Cuda Programming Interface (ii) ------ 18 weapons
------ GPU revolution
4. Program Running Control: operations such as stream, event, context, module, and execution control are classified into operation management. Here, the score is clearly at the runtime level and driver level.
Stream: If you are familiar with the graphics card in the Age of AGP, you will know that when data is exchanged between the device and the host, there is a part of the transit data called stream; after the development of g8x, there will be a new stream out hardware device specifically designed for gpgpu to facilitate data transmission. The function of this layer is to output the processed data of vertex shader and pixel shader (in the design of g8x, there is almost no need to separate them and unify them) to the user, after being processed by the user, it is reported to the pipeline for further processing. It can directly read and write local video memory. If the memory is aligned, the speed will be faster. For more information, see simplestream code.
Event: the event principle used by everyone in programming in peacetime serves as a notification, creating an event and synchronizing it. events are often encountered in multi-threaded programming.
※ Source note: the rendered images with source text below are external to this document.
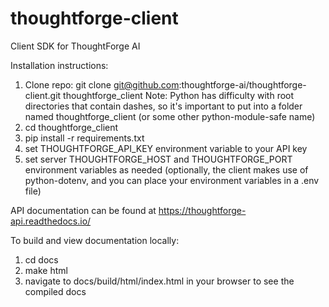 # thoughtforge-client
Client SDK for ThoughtForge AI

Installation instructions:
1) Clone repo: git clone git@github.com:thoughtforge-ai/thoughtforge-client.git thoughtforge_client
Note: Python has difficulty with root directories that contain dashes, so it's important to put into a folder named thoughtforge_client (or some other python-module-safe name)
2) cd thoughtforge_client
3) pip install -r requirements.txt
4) set THOUGHTFORGE_API_KEY environment variable to your API key
5) set server THOUGHTFORGE_HOST and THOUGHTFORGE_PORT environment variables as needed
(optionally, the client makes use of python-dotenv, and you can place your environment variables in a .env file)

API documentation can be found at https://thoughtforge-api.readthedocs.io/

To build and view documentation locally:
1) cd docs
2) make html
3) navigate to docs/build/html/index.html in your browser to see the compiled docs
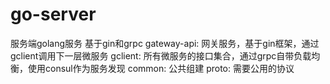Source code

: # go-server
服务端golang服务 基于gin和grpc
gateway-api: 网关服务，基于gin框架，通过gclient调用下一层微服务
gclient: 所有微服务的接口集合，通过grpc自带负载均衡，使用consul作为服务发现
common: 公共组建
proto: 需要公用的协议 
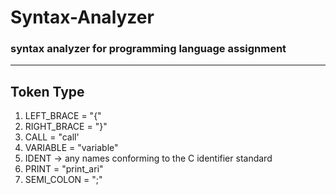 # Syntax-Analyzer
### syntax analyzer for programming language assignment

---

## Token Type

1. LEFT_BRACE = "{"
2. RIGHT_BRACE = "}"
3. CALL = "call'
4. VARIABLE = "variable"
5. IDENT → any names conforming to the C identifier standard
6. PRINT = "print_ari"
7. SEMI_COLON = ";"
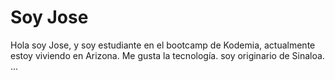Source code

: # Soy Jose

Hola soy Jose, y soy estudiante en el bootcamp de Kodemia, actualmente estoy viviendo en Arizona.
Me gusta la tecnología.
soy originario de Sinaloa.
...
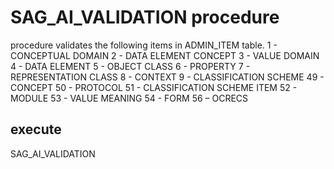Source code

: # SAG_AI_VALIDATION procedure
procedure validates the following items in ADMIN_ITEM table.
 1 - CONCEPTUAL DOMAIN
 2 - DATA ELEMENT CONCEPT
 3 - VALUE DOMAIN
 4 - DATA ELEMENT
 5 - OBJECT CLASS
 6 - PROPERTY
 7 - REPRESENTATION CLASS
 8 - CONTEXT
 9 - CLASSIFICATION SCHEME
 49 - CONCEPT
 50 - PROTOCOL
 51 - CLASSIFICATION SCHEME ITEM
 52 - MODULE
 53 - VALUE MEANING
 54 - FORM
 56 – OCRECS
 ## execute 
SAG_AI_VALIDATION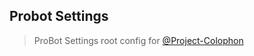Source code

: ## Probot Settings

> ProBot Settings root config for [@Project-Colophon](https://github.com/project-colophon)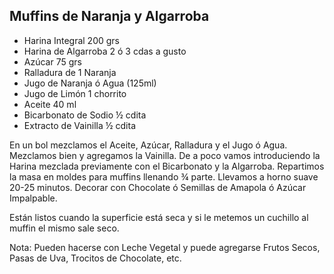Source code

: Muffins de Naranja y Algarroba
------------------------------

-   Harina Integral 200 grs
-   Harina de Algarroba 2 ó 3 cdas a gusto
-   Azúcar 75 grs
-   Ralladura de 1 Naranja
-   Jugo de Naranja ó Agua (125ml)
-   Jugo de Limón 1 chorrito
-   Aceite 40 ml
-   Bicarbonato de Sodio ½ cdita
-   Extracto de Vainilla ½ cdita

En un bol mezclamos el Aceite, Azúcar, Ralladura y el Jugo ó Agua.
Mezclamos bien y agregamos la Vainilla. De a poco vamos introduciendo la
Harina mezclada previamente con el Bicarbonato y la Algarroba.
Repartimos la masa en moldes para muffins llenando ¾ parte. Llevamos a
horno suave 20-25 minutos. Decorar con Chocolate ó Semillas de Amapola ó
Azúcar Impalpable.

Están listos cuando la superficie está seca y si le metemos un cuchillo
al muffin el mismo sale seco.

Nota: Pueden hacerse con Leche Vegetal y puede agregarse Frutos Secos,
Pasas de Uva, Trocitos de Chocolate, etc.
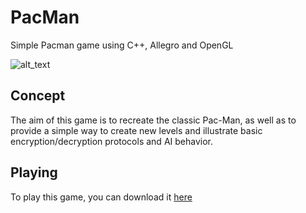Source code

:# PacMan
Simple Pacman game using C++, Allegro and OpenGL

![alt_text](https://user-images.githubusercontent.com/27867160/49513347-f984a900-f890-11e8-803c-f3dbfc08f38e.PNG)

## Concept

The aim of this game is to recreate the classic Pac-Man, as well as to provide a simple way to create new levels and illustrate basic encryption/decryption protocols and AI behavior.

## Playing

To play this game, you can download it [here](https://www.dropbox.com/s/yhf2kv75xatmc5o/Pacman.zip?dl=0)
Context: context. What is context --! (Chinese translation is called context. Actually, I think this translation is inappropriate, but many traditional books have translated this way. We can only call context) the context here is similar to the context used in the CPU. It is a "resource" (system resource: Stack, memory...) that needs to be used in a process ...... And so on ). I think it is more appropriate to translate the content into processes.
Module: it can be understood as the module in Linux. If you don't know Linux, you don't have to worry about it. modules are programs specific to device. Do you know that a. com file exists long ago in the DOS era? That stuff is like a file that can be called directly on the CPU and loaded into the memory to run. The module can be run after being loaded to the device.
Execution control: this is how the thread runs on the device from the driver level.
Stream and event are available in both the Runtime API and driver API, and function interfaces are similar.
Context, module, and execution control are available only at the driver API level.
There are not many difficulties in the above. In fact, there are not many difficulties in API explanation. The difficulty lies in how to use APIs flexibly. This makes it possible to use API practices multiple times; in fact, sometimes you can also find out the shortcomings of the API to generate a new API. No specific code is provided here. The code can be found in the Programming Manual.
5. Now, we have the OpenGL and direct3d interface functions. They also have two levels of APIS, runtime and driver. The runtime and driver APIs are called. cuda2.0 has also made some optimizations here, in terms of memory switching. For specific code, see the Programming Manual.
As mentioned above, I want to explain the definition of a function. In fact, I have translated a paragraph in my previous post. But now I want to explain it and I will introduce it. I will try to translate those things: GPU nvidia_cuda_programming_cuide_1.0 chapter 4. application Programming Interface
4.2.1 function type qualifiers Function Type
4.2.1.1 _ DEVICE __
_ DEVICE _ required functions:
Run the command on the device.
It can only be called on the device.
4.2.1.2 _ global __
_ Global _ defines a kernel function:
Run on device.
Can only be called on the host
4.2.1.3 _ host __
_ Host _ defined functions:
Run on host,
It can only be called on the host.
The _ host __,__ DEVICE _ or _ global _ function is equivalent to the _ host _ function. The system will compile the function into a host function.
In addition, the _ host _ definition can be used with the _ DEVICE _ definition. The compiler will compile this function as a common function for host and device.
4.2.1.4 restrictions (emphasis, restrictions)
The _ DEVICE _ function is usually inline, so if you do not need inline, you need to add uninline.
The _ DEVICE _ and _ global _ functions do not support recursive calls.
The _ DEVICE _ and _ global _ functions cannot define static variables within the function.
Variable parameters cannot be used for the _ DEVICE _ and _ global _ functions.
The _ DEVICE _ function does not have a function address or pointer to it, but the _ global _ function does.
The _ global _ definition and _ host _ definition cannot be used together.
The _ global _ function must be of the void return type.
Any function that calls _ global _ must specify the running configuration. (Section 4.2.3)
That is, the call method of the thread kernel.
The _ global _ function is called asynchronously. It will be returned before the end of the operation.
The parameter of the _ global _ function is usually called to the device through shared memory, up to 265 bytes.